Notes V

The Cauchy-Schwarz inequality and proofs

The Cauchy-Schwarz Inequality and proofs


The Cauchy-Schwarz Inequality is a very significant result, and takes numerous forms in a number of areas. Over the real numbers and with the dot product (a special case of the inner product), it states that

\[\bigg( \sum_{i=1}^{n}a_{i}b_{i} \bigg)^{2} \leq \bigg( \sum_{i=1}^{n}a_{i}^{2} \bigg)^{2}\bigg( \sum_{i=1}^{n}b_{i}^{2} \bigg)^{2}.\]


If we use the inner product, the Cauchy-Schwarz Inequality is as follows:

Theorem (Cauchy-Schwarz Inequality)

Let \(|v\rangle\) and \(|w\rangle\) be vectors. Then

\[\begin{equation*} |\langle v | w \rangle|^{2} \leq \langle v | v \rangle \langle w | w \rangle. \end{equation*}\]

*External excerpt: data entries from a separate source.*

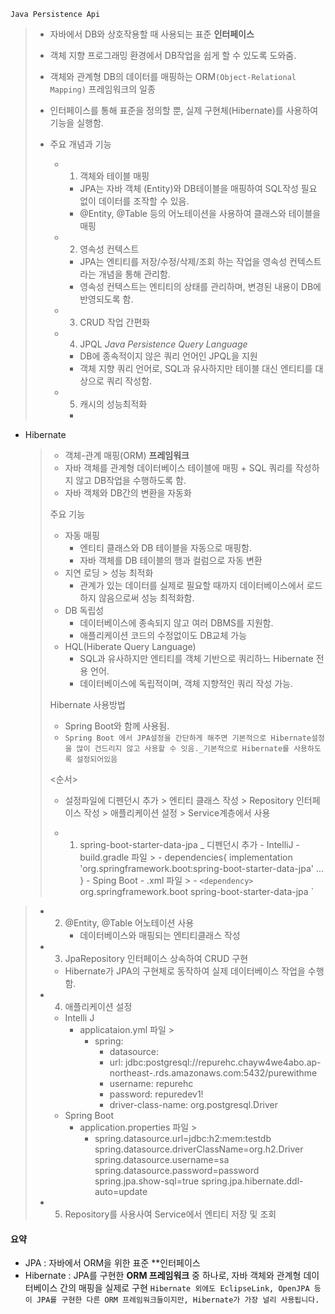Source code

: 
`Java Persistence Api`
>	- 자바에서 DB와 상호작용할 때 사용되는 표준 **인터페이스**
>	- 객체 지향 프로그래밍 환경에서 DB작업을 쉽게 할 수 있도록 도와줌.
>	
>	- 객체와 관계형 DB의 데이터를 매핑하는 ORM`(Object-Relational Mapping)` 프레임워크의 일종
>	- 인터페이스를 통해 표준을 정의할 뿐, 실제 구현체(Hibernate)를 사용하여 기능을 실행함.
>	
>	
>	- 주요 개념과 기능
>		- 1. 객체와 테이블 매핑
>			- JPA는 자바 객체 (Entity)와 DB테이블을 매핑하여 SQL작성 필요 없이 데이터를 조작할 수 있음.
>			- @Entity, @Table 등의 어노테이션을 사용하여 클래스와 테이블을 매핑
>		- 2. 영속성 컨텍스트
>			- JPA는 엔티티를 저장/수정/삭제/조회 하는 작업을 영속성 컨텍스트라는 개념을 통해 관리함.
>			- 영속성 컨텍스트는 엔티티의 상태를 관리하며, 변경된 내용이 DB에 반영되도록 함.
>		- 3. CRUD 작업 간편화
>		- 4. JPQL _Java Persistence Query Language_
>			- DB에 종속적이지 않은 쿼리 언어인 JPQL을 지원
>			- 객체 지향 쿼리 언어로, SQL과 유사하지만 테이블 대신 엔티티를 대상으로 쿼리 작성함.
>		- 5. 캐시의 성능최적화
>			-







+ Hibernate
	> - 객체-관계 매핑(ORM) **프레임워크**
	> - 자바 객체를 관계형 데이터베이스 테이블에 매핑 + SQL 쿼리를 작성하지 않고 DB작업을 수행하도록 함.
	> - 자바 객체와 DB간의 변환을 자동화
	> 
	> 주요 기능
	> - 자동 매핑 
	> 	- 엔티티 클래스와 DB 테이블을 자동으로 매핑함.
	> 	- 자바 객체를 DB 테이블의 행과 컬럼으로 자동 변환
	> - 지연 로딩 > 성능 최적화
	> 	- 관계가 있는 데이터를 실제로 필요할 때까지 데이터베이스에서 로드하지 않음으로써 성능 최적화함.
	> - DB 독립성
	> 	- 데이터베이스에 종속되지 않고 여러 DBMS를 지원함.
	> 	- 애플리케이션 코드의 수정없이도 DB교체 가능
	> - HQL(Hiberate Query Language)
	> 	- SQL과 유사하지만 엔티티를 객체 기반으로 쿼리하느 Hibernate 전용 언어.
	> 	- 데이터베이스에 독립적이며, 객체 지향적인 쿼리 작성 가능.
	> 
	> 
	> Hibernate 사용방법
	> - Spring Boot와 함께 사용됨.
	> - `Spring Boot 에서 JPA설정을 간단하게 해주면 기본적으로 Hibernate설정을 많이 건드리지 않고 사용할 수 잇음._기본적으로 Hibernate를 사용하도록 설정되어있음`
	> 
	> 
	> <순서>
	> - 설정파일에 디펜던시 추가 > 엔티티 클래스 작성 > Repository 인터페이스 작성 > 애플리케이션 설정 > Service계층에서 사용
	> 
	> - 1. spring-boot-starter-data-jpa _ 디펜던시 추가
			- IntelliJ
				- build.gradle 파일 > 
					- dependencies{ implementation 'org.springframework.boot:spring-boot-starter-data-jpa'
								  ...
								  }
			- Sping Boot
				- .xml 파일 > 
					- `<dependency> 
						`<groupId>org.springframework.boot</groupId> <artifactId>spring-boot-starter-data-jpa</artifactId> 
					` </dependency> 
>
>
>	- 2. @Entity, @Table 어노테이션 사용
>		  - 데이터베이스와 매핑되는 엔티티클래스 작성
>		    
>	- 3. JpaRepository 인터페이스 상속하여 CRUD 구현
>		- Hibernate가 JPA의 구현체로 동작하여 실제 데이터베이스 작업을 수행함.
>		  
>	- 4. 애플리케이션 설정
>		- Intelli J
>			- applicataion.yml 파일 >
>				- spring:  
>					- datasource:  
>					-    url: jdbc:postgresql://repurehc.chayw4we4abo.ap-  northeast-.rds.amazonaws.com:5432/purewithme  
>					-    username: repurehc  
>					-    password: repuredev1!  
>					-    driver-class-name: org.postgresql.Driver
>		- Spring Boot
>			- application.properties 파일 >
>				- spring.datasource.url=jdbc:h2:mem:testdb spring.datasource.driverClassName=org.h2.Driver spring.datasource.username=sa spring.datasource.password=password spring.jpa.show-sql=true spring.jpa.hibernate.ddl-auto=update
>		
>	- 5. Repository를 사용사여 Service에서 엔티티 저장 및 조회
>	


#### 요약
- JPA : 자바에서 ORM을 위한 표준 **인터페이스
- Hibernate : JPA를 구현한 **ORM 프레임워크** 중 하나로, 자바 객체와 관계형 데이터베이스 간의 매핑을 실제로 구현
`Hibernate 외에도 EclipseLink, OpenJPA 등이 JPA를 구현한 다른 ORM 프레임워크들이지만, Hibernate가 가장 널리 사용됩니다.`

Proof I. We can prove this in two ways. The first way is more complex, but utilizes the previously developed outer product. Recalling that \(\left\Vert |w\rangle \right\Vert = \sqrt{\langle w|w\rangle}\), we can obtain the first member of an orthonormal basis \(|i\rangle\) to be

\[\begin{equation*} \frac{|w\rangle}{\sqrt{\langle w|w\rangle}}. \end{equation*}\]

Using the definition of the identity \(I\) in terms of the outer product, we have

\[\begin{align*} \langle v | v \rangle \langle w | w \rangle & = \bigg(\sum_{i}|i\rangle \langle i|\bigg)\langle v | v \rangle \langle w | w \rangle \\ & = \sum_{i}\langle v | v \rangle |i\rangle \langle i| \langle w | w \rangle \\ & = \sum_{i}\langle v | i \rangle \langle i | v \rangle \langle w | w \rangle. \end{align*}\]

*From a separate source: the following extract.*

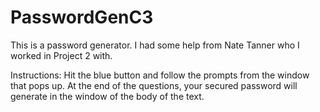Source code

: # PasswordGenC3

This is a password generator. I had some help from Nate Tanner who I worked in Project 2 with. 

Instructions: Hit the blue button and follow the prompts from the window that pops up. At the end of the questions, your secured password will generate in the window of the body of the text.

Notice that \(\sum_{i}\langle v | i \rangle \langle i | v \rangle \geq \frac{\langle v | w \rangle \langle w | v \rangle}{\langle w | w \rangle}\). This is somewhat obvious, because we are taking the sum, running through all \(i\)s, which yields a sum of values, whereas the \(RHS\) is the same but divided by \(\langle w | w \rangle\). There is, however, an exception when either vector is a multiple of the other, in which case we have equality. Then

\[\begin{align*} \langle v | v \rangle \langle w | w \rangle & \geq \frac{\langle v | w \rangle \langle w | v \rangle}{\langle w | w \rangle} \langle w | w \rangle \\ & = \langle v | w \rangle \langle w | v \rangle \\ & = \left\Vert \langle v | w \rangle \right\Vert^{2}. \end{align*}\]

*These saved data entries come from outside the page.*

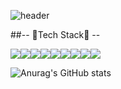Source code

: <!--
**Greatisland/Greatisland** is a ✨ _special_ ✨ repository because its `README.md` (this file) appears on your GitHub profile.

Here are some ideas to get you started:

- 🔭 I’m currently working on ...
- 🌱 I’m currently learning ...
- 👯 I’m looking to collaborate on ...
- 🤔 I’m looking for help with ...
- 💬 Ask me about ...
- 📫 How to reach me: ...
- 😄 Pronouns: ...
- ⚡ Fun fact: ...
-->
![header](https://capsule-render.vercel.app/api?type=Slice&height=240&color=auto&text=For%20the%20BETTER%20CODE&fontColor=FFFFFF&fontAlign=70&fontAlignY=20&fontSize=45&desc=HyeonJin's%20Github&descAlign=80&descAlignY=35&rotate=17&stroke=FFFFFF&strokeWidth=1)


##-- 🔭Tech Stack🔭 --

<img src="https://img.shields.io/badge/HTML5-E34F26?style=flat-square&logo=html5&logoColor=white"/><img src="https://img.shields.io/badge/CSS3-1572B6?style=flat-square&logo=css3&logoColor=white"/><img src="https://img.shields.io/badge/JavaScript-F7DF1E?style=flat-square&logo=javascript&logoColor=black"/><img src="https://img.shields.io/badge/TypeScript-3178C6?style=flat-square&logo=typescript&logoColor=white"/><img src="https://img.shields.io/badge/React-61DAFB?style=flat-square&logo=react&logoColor=black"/><img src="https://img.shields.io/badge/Styled Components-DB7093?style=flat-square&logo=styled-components&logoColor=white"/><img src="https://img.shields.io/badge/Redux-764ABC?style=flat-square&logo=redux&logoColor=white"/><img src="https://img.shields.io/badge/Adobe XD-FF61F6?style=flat-square&logo=adobe xd&logoColor=white"/><img src="https://img.shields.io/badge/Figma-F24E1E?style=flat-square&logo=figma&logoColor=white"/>


![Anurag's GitHub stats](https://github-readme-stats.vercel.app/api?username=Greatisland&show_icons=true&theme=radical)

If either vector is a multiple of the other, then we have equality. To show this, let \(|w\rangle = z|v\rangle\) for some number \(z\). Then

\[\begin{align*} \langle v | v \rangle \langle w | w \rangle & = ( |v\rangle , |v\rangle) ( z|v\rangle , z|v\rangle), \text{and by linearity and conjugate linearity in both arguments} \\ & = ( |v\rangle , |v\rangle)zz^{*}( |v\rangle, |v\rangle) \\ & = \left\Vert z \right\Vert^{2}(\langle v | v \rangle)^{2}. \end{align*}\]


Furthermore,

\[\begin{align*} |\langle v | w \rangle|^{2} & = |(|v\rangle, z|v\rangle|^{2} \\ & = \left\Vert z(|v\rangle, |v\rangle \right\Vert^{2} \\ & = \left\Vert z \right\Vert^{2}|(\langle v |v\rangle)^{2}, \end{align*}\]


which is obviously equivalent to what we just derived, so we have shown when equality holds, and we are done.


Proof II. The second way to prove this is by far simpler, but we will be using the dot product instead of the inner product. Recall that the dot product of two vectors \(v\) and \(w\) is given as

\[\begin{equation*} v \cdot w = \left\Vert v \right\Vert \left\Vert w \right\Vert \cos{\theta} \end{equation*},\]


where \(\theta = |\arg{v} - \arg{w}|\). Since we know that \(\cos{\theta}\leq 1\) for all \(\theta\), we can write this as the inequality

\[\begin{align*} v\cdot w & \leq \left\Vert v \right\Vert \left\Vert w \right\Vert \\ (v\cdot w)^{2} & \leq \left\Vert v \right\Vert^{2} \left\Vert w \right\Vert^{2} \\ (v\cdot w)^{2} & \leq (v\cdot v)(w\cdot w), \end{align*}\]


which is Cauchy-Schwarz. Equality holds if either vector is a scalar multiple of the other because scaling a vector by a scalar does not change its argument.


(3 June, 2023)